BEGIN

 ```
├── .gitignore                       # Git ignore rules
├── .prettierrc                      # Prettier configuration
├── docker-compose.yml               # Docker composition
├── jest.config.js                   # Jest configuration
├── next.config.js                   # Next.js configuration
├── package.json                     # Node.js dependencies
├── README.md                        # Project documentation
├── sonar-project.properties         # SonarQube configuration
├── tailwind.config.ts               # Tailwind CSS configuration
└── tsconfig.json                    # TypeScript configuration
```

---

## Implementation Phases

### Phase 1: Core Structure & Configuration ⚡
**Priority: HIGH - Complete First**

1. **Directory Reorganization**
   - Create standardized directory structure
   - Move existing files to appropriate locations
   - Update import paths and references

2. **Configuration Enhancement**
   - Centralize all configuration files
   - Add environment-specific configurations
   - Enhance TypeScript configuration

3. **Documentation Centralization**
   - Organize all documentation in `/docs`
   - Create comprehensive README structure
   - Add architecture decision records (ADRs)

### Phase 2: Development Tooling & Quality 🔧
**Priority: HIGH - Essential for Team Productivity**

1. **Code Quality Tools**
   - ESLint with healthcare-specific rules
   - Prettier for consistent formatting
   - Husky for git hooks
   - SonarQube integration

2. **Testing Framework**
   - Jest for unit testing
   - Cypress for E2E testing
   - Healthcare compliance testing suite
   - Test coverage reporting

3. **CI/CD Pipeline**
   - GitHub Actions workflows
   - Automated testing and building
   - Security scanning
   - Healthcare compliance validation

END
BEGIN

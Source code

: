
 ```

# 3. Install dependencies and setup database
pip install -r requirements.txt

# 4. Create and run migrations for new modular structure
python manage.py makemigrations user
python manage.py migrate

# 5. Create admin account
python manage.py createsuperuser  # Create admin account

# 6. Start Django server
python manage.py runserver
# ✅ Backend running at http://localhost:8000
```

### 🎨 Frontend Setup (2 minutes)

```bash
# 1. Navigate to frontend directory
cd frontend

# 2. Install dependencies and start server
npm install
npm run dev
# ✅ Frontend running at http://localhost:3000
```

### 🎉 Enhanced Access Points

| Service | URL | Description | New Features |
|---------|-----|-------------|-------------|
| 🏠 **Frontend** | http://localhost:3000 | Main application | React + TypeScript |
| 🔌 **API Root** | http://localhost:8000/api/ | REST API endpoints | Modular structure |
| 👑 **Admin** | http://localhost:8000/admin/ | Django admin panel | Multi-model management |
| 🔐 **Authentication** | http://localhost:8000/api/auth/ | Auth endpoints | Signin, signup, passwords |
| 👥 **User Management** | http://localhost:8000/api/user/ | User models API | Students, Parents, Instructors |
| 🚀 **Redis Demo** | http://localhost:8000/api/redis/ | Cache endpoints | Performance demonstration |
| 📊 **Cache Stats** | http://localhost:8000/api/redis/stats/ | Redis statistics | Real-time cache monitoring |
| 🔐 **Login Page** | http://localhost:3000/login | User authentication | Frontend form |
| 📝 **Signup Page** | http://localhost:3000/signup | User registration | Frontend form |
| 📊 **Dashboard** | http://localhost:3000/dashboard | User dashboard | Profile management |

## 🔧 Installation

END

**EXERCISE**. The answer must be every line of the entries that includes the word "Redis".

**OUTPUT OF THE EXERCISE**.
| 🚀 **Redis Demo** | http://localhost:8000/api/redis/ | Cache endpoints | Performance demonstration |
| 📊 **Cache Stats** | http://localhost:8000/api/redis/stats/ | Redis statistics | Real-time cache monitoring |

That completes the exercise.